We are hearing all too frequently about children who are reaching their breaking point due to being bullied. It is on the evening news, there was an interview this morning on the Today Show, parents are talking about it, television shows are portraying this phenomenon in their story lines, and even though this is something that has been occurring in every generation, it seems to have finally gotten out of control. This may be due to the increased access bullies have to their victims due to the internet, texting, you tube, face book, etc. but no matter what the cause, we need to ensure that our children are protected. We need to ensure they are talking to us or to another adult about any bullying that they may be privy to, in order to keep this from leaping to the extreme that is causing such distress in our children’s lives.
Bullying is something that occurs every day and can happen to anybody. It is defined as “repeated acts of violence against another by someone of higher status or stature”. Bullying can be physical, verbal, psychological, and even cyber offenses. Bullying usually occurs by an individual or group who need to build themselves up by victimizing someone else whom they perceive as different, weak, shy and reserved as or of lesser status than themselves. These bullies may act this way due to their own feelings of low self esteem, lack of self worth, or they may have been treated this way in the past and think this is appropriate. Because parents, teachers, and other appropriate adult support are not available all the time to stem these inappropriate interactions, it is important to prepare children for the possibility of these events occurring.
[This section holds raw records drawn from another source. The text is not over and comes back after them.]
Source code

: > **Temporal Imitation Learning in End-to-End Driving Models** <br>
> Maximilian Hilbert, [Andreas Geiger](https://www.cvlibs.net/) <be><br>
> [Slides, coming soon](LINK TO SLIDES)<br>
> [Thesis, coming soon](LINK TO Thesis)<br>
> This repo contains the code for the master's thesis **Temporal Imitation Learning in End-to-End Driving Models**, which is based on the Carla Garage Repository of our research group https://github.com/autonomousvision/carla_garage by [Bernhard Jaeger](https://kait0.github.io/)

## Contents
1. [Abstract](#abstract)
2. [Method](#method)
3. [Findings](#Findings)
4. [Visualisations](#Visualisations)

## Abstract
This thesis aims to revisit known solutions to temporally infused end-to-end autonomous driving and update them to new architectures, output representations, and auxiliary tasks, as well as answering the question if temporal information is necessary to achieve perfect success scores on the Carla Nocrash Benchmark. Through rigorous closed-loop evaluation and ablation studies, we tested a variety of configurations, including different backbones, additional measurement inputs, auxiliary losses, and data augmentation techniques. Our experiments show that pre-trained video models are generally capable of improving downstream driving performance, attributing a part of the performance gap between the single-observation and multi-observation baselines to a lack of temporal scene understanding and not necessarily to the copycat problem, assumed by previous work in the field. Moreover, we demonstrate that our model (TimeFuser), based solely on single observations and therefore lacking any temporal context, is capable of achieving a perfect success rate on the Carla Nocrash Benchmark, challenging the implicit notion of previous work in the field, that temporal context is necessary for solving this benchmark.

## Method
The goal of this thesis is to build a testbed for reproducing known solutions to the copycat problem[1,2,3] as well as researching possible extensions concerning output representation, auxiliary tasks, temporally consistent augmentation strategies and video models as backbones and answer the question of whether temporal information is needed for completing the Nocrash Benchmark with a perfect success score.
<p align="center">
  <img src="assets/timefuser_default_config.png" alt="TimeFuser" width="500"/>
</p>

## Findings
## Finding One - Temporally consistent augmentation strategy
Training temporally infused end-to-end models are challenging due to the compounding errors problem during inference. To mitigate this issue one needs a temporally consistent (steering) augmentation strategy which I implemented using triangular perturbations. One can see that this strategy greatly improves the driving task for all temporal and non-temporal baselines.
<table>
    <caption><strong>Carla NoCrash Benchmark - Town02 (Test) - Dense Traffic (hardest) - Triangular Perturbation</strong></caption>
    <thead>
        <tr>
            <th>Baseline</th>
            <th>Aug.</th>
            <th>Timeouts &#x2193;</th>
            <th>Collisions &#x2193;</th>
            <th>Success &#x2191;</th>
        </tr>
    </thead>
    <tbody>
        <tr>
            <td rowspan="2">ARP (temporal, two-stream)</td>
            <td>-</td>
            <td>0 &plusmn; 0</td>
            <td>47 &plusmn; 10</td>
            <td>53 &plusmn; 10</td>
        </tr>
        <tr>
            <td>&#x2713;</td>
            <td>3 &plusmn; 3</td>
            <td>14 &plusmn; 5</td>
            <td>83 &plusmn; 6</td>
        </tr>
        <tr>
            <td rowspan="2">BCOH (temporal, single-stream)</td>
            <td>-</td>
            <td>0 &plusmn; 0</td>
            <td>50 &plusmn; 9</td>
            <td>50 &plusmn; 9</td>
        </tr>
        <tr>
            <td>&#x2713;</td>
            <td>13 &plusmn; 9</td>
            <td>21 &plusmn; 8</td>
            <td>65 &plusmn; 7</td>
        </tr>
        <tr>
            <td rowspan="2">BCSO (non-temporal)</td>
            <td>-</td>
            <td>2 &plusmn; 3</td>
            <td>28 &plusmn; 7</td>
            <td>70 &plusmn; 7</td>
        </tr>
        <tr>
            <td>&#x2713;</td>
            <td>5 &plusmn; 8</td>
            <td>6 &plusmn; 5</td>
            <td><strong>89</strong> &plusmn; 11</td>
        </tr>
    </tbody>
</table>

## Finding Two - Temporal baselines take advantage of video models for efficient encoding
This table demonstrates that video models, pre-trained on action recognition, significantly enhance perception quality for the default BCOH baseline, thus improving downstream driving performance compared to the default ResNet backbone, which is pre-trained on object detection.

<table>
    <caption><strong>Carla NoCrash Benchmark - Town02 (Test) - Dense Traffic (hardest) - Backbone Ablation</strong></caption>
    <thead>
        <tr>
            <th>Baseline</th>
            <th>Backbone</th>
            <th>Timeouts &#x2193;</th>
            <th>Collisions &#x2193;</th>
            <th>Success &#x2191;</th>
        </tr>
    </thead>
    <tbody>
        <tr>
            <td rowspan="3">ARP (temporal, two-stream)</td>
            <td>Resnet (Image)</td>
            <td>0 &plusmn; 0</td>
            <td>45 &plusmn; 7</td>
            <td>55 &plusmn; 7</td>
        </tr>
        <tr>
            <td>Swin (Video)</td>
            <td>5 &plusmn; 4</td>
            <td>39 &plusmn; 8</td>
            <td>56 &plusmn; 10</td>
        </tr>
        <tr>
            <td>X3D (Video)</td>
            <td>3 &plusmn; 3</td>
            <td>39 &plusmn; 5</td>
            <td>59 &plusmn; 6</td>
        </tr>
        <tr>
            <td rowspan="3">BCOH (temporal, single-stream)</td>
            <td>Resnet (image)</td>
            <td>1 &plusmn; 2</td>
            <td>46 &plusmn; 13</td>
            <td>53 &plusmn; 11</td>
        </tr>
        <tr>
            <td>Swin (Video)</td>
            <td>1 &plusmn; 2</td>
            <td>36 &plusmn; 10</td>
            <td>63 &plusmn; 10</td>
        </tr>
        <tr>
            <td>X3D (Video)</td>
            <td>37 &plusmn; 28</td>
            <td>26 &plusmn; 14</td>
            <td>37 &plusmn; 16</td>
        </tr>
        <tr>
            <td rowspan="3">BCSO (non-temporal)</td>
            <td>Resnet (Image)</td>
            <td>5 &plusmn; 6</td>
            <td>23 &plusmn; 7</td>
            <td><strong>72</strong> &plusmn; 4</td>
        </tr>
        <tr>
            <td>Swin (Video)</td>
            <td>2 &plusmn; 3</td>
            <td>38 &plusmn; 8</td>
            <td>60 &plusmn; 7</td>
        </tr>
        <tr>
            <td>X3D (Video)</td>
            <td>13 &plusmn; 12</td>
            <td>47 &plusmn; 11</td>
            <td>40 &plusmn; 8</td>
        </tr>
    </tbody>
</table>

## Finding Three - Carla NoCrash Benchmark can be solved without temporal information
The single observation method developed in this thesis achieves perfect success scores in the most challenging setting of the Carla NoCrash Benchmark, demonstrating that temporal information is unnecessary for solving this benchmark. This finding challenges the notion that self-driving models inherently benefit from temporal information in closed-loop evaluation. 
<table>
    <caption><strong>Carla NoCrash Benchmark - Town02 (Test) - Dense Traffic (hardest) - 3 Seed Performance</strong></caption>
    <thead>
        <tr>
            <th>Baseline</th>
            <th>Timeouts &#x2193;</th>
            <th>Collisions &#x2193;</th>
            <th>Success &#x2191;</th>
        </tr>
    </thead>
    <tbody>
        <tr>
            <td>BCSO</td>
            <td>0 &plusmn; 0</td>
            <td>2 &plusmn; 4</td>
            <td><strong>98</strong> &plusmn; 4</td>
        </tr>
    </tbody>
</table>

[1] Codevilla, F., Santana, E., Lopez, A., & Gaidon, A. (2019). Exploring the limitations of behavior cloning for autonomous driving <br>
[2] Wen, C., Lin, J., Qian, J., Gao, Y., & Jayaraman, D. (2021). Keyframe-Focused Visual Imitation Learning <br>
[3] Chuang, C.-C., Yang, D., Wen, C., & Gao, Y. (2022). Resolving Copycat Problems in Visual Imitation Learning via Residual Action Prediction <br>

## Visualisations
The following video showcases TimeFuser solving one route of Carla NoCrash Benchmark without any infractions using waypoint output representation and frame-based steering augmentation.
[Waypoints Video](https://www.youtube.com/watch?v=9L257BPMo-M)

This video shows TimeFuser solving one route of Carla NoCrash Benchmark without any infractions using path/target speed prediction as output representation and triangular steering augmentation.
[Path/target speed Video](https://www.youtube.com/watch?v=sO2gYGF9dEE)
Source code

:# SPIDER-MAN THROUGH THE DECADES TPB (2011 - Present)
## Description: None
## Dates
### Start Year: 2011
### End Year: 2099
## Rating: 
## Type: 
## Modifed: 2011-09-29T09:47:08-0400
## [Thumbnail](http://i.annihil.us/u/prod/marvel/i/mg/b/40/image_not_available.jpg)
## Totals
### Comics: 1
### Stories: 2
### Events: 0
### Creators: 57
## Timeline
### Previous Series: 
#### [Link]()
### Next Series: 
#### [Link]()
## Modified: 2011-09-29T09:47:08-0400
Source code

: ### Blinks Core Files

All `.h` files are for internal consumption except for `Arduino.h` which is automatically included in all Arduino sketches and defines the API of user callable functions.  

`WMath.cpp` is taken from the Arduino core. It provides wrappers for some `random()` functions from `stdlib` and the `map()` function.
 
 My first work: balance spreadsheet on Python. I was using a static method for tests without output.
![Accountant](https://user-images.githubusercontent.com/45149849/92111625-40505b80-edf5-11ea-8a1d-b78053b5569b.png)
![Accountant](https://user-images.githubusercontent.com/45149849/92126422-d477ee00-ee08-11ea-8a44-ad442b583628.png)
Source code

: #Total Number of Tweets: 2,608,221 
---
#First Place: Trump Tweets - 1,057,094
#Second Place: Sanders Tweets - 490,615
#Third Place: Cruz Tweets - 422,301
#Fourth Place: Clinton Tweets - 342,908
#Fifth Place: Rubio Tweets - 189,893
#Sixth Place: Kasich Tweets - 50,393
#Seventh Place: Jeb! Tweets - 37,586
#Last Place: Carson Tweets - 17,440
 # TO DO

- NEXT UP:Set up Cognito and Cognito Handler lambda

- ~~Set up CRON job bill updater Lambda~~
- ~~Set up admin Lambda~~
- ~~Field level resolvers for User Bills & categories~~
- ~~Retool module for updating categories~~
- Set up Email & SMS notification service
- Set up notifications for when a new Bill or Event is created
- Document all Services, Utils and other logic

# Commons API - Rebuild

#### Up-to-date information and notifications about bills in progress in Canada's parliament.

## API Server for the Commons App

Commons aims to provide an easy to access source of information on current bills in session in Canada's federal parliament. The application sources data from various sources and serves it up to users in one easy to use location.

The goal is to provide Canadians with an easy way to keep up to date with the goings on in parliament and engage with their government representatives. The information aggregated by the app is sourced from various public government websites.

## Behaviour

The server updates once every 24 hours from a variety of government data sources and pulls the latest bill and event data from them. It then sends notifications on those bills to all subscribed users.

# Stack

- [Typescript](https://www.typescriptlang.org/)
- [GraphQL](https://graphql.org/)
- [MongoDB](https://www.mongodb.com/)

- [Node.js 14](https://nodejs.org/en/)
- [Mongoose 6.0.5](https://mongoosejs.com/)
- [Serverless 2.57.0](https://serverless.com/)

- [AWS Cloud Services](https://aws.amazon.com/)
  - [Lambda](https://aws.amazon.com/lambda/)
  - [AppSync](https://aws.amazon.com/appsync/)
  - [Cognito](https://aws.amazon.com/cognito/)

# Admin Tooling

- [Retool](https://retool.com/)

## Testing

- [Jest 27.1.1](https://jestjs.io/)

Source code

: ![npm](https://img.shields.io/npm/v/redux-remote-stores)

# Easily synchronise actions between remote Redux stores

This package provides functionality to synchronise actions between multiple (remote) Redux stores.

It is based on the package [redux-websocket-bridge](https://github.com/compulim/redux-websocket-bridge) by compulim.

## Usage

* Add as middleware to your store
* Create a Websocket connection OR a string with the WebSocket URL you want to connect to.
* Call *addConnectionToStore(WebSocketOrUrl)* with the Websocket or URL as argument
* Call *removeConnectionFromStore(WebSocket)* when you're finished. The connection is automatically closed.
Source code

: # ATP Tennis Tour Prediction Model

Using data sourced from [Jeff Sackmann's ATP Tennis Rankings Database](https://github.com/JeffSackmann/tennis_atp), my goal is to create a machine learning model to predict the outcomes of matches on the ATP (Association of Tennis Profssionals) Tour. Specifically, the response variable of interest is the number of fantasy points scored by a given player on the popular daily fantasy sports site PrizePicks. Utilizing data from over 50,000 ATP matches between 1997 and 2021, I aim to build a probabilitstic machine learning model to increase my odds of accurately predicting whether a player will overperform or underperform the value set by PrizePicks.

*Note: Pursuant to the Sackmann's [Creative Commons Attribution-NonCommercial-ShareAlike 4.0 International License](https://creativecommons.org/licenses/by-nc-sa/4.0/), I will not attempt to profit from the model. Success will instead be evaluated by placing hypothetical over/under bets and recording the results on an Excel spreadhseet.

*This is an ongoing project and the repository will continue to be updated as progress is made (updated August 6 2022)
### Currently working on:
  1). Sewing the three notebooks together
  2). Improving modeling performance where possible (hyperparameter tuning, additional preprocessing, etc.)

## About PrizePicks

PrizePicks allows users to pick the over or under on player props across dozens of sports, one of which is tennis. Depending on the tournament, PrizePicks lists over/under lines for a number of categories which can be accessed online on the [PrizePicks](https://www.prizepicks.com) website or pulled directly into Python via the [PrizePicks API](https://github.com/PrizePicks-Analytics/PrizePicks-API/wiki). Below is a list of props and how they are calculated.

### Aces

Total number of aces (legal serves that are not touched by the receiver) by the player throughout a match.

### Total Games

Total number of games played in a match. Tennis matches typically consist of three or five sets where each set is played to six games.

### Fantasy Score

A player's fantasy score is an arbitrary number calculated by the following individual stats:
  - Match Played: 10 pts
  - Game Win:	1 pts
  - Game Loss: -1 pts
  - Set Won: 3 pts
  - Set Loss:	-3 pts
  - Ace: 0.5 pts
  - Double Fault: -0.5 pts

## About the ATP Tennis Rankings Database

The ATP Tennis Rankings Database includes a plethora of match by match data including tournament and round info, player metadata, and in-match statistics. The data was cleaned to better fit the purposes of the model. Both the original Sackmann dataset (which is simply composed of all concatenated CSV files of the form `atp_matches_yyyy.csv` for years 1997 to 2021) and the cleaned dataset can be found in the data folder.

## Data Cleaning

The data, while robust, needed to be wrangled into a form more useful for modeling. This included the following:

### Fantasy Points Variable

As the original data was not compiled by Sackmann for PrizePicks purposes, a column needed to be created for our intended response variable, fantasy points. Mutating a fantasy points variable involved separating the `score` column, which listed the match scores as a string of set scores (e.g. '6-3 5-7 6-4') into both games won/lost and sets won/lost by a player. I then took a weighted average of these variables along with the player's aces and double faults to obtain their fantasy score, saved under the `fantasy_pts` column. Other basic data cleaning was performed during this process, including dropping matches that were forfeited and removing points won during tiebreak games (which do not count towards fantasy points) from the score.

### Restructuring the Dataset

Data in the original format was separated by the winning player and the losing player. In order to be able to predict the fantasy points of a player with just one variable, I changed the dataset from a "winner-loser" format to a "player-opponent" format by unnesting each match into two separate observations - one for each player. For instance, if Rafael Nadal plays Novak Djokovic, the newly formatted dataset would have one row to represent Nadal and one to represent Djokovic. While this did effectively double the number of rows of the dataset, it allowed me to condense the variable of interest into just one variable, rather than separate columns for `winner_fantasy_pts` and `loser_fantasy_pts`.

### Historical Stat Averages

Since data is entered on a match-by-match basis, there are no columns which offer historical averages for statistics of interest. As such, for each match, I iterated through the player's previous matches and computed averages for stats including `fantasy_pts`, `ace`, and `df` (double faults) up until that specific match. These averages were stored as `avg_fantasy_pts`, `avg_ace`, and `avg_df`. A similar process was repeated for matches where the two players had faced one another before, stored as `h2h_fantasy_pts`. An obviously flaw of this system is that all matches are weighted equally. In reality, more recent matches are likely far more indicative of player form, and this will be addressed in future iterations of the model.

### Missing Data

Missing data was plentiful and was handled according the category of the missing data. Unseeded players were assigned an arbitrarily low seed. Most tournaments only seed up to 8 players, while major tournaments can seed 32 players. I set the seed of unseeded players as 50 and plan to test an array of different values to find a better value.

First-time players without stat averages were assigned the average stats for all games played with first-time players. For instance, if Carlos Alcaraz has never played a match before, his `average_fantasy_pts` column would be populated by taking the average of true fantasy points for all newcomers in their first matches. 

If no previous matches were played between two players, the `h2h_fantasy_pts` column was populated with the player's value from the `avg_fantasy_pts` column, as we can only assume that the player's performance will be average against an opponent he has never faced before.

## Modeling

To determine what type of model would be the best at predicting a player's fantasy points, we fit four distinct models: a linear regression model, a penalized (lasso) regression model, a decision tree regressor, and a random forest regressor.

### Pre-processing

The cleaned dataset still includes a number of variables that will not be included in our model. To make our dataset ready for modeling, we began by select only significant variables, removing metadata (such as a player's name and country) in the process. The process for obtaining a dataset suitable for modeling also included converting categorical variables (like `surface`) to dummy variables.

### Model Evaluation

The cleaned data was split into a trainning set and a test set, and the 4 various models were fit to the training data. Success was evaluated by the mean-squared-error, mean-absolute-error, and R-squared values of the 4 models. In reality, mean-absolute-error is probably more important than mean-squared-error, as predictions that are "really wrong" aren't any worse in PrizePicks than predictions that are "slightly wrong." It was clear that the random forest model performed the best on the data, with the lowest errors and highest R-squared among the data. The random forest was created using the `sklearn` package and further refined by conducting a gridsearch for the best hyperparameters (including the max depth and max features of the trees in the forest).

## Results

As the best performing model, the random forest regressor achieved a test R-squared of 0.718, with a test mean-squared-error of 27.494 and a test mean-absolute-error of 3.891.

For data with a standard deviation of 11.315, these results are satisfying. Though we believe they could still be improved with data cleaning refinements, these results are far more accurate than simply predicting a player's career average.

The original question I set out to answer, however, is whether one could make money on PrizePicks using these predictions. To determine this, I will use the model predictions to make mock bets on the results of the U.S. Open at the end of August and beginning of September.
Harassment is even more prevalent in 2010 and recent years because of modern technology and the fact that the bullying doesn't end with the school day. Across America, in public and private schools 50 percent of students’ surveyed claim to have bullied or harassed another and 47 percent claimed they have been the victim of bullying or harassment...from nursery school up through high school. Cyber bullying is becoming more and more prevalent because it is more subtle and there are less constraints (can occur after school, and there are no adults supervising). There is a greater need for parents and caregivers to get more involved with their kids, know what and who they are talking to online, how they are being treated, how they are treating others, and how they are handling difficult situations.
There are many tips to help teach your child not to become a potential target for bullying: talk to them about the possibility of this occurring (on the playground, on the bus, when they are walking home, when they are online, etc.); encourage them to join clubs or sports so they have a “group” to spend time with and are therefore not “a loner” to be deemed a possible target; and most importantly children need to learn how to be confident in themselves, have a healthy self esteem, to believe in themselves and know that being different is ok.
This task is certainly easier said than done, but the best way to do this is teaching them by example. Parents are typically a child’s most influential role model and the one they look to for appropriate behavior up until a child reaches adolescence. Encouragement, praise, and positive feedback go a long way in teaching children to have healthy self-esteem and confidence. When children are playing sports, trying something new, are kind to a friend or sibling, follow directions, etc. we must be intentional about giving them positive feedback regarding this behavior. Not only saying "good job" or "I am so proud of you", but also explaining WHY it is good or WHY you are proud. If a child is hesitant to try something new, and they receive praise even if they didn't succeed, they will remember that and feel less hesitant the next time. Helping them to focus on the "means" to trying something new or hard even if the end result is not successful is very important in the process of growing their self-esteem and confidence. Also, teaching them to be kind and considerate to others through everyday interactions (driving in traffic, standing in line at the grocery store, holding the door open for a stranger, etc.) are also wonderful acts to teach your child how to appropriately treat others.
On the other side of the coin, we also need to be good role models to ensure our children do not become bullies themselves. If children are raised without a balance of what's good and bad, they will in turn treat others the same way. If they only receive criticism and not instruction; condescension and not caring; punishment and not teaching; laughter and not comfort; technology and not personal time; it is no wonder they grow up with the understanding that this is the way they should behave. If they see their parents judging others, saying condescending things about others to make themselves feel better, making disparaging remarks about someone else’s weaknesses or mistakes to draw a laugh, then this is how they understand they should behave as well.
Children are already feeling uncomfortable with the concept of being bullied and tend to not feel comfortable telling someone what is going on until they have reached a breaking point and many times it is too late to help them. By making this a common household conversation and something they are prepared for and feel they have someone to talk to, we can stop this growing tragedy.